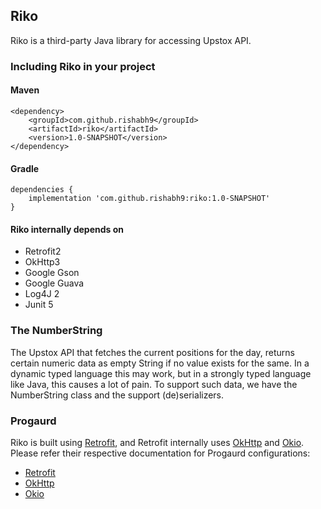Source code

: ## Riko

Riko is a third-party Java library for accessing Upstox API.

### Including Riko in your project

#### Maven

    <dependency>
        <groupId>com.github.rishabh9</groupId>
        <artifactId>riko</artifactId>
        <version>1.0-SNAPSHOT</version>
    </dependency>

#### Gradle

    dependencies {
        implementation 'com.github.rishabh9:riko:1.0-SNAPSHOT'
    }


#### Riko internally depends on

- Retrofit2
- OkHttp3
- Google Gson
- Google Guava
- Log4J 2
- Junit 5

### The NumberString

The Upstox API that fetches the current positions for the day, returns certain numeric data as empty String if no value
exists for the same. In a dynamic typed language this may work, but in a strongly typed language like Java, this causes 
a lot of pain. To support such data, we have the NumberString class and the support (de)serializers.

### Progaurd

Riko is built using [Retrofit](http://square.github.io/retrofit/), and Retrofit internally uses [OkHttp](https://github.com/square/okhttp) 
and [Okio](https://github.com/square/okio).
Please refer their respective documentation for Progaurd configurations:

- [Retrofit](https://github.com/square/retrofit#proguard)
- [OkHttp](https://github.com/square/okhttp#proguard)
- [Okio](https://github.com/square/okio#proguard)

┄┄┄┄┄┄

WORK REQUIRED :: Only exact lines belong in the answer: those from the beginning of the entries above through the line holding "</dependency>", with no pictures.

ANSWER BOX ::
Source code

: ## Riko

Riko is a third-party Java library for accessing Upstox API.

### Including Riko in your project

#### Maven

    <dependency>
        <groupId>com.github.rishabh9</groupId>
        <artifactId>riko</artifactId>
        <version>1.0-SNAPSHOT</version>
    </dependency>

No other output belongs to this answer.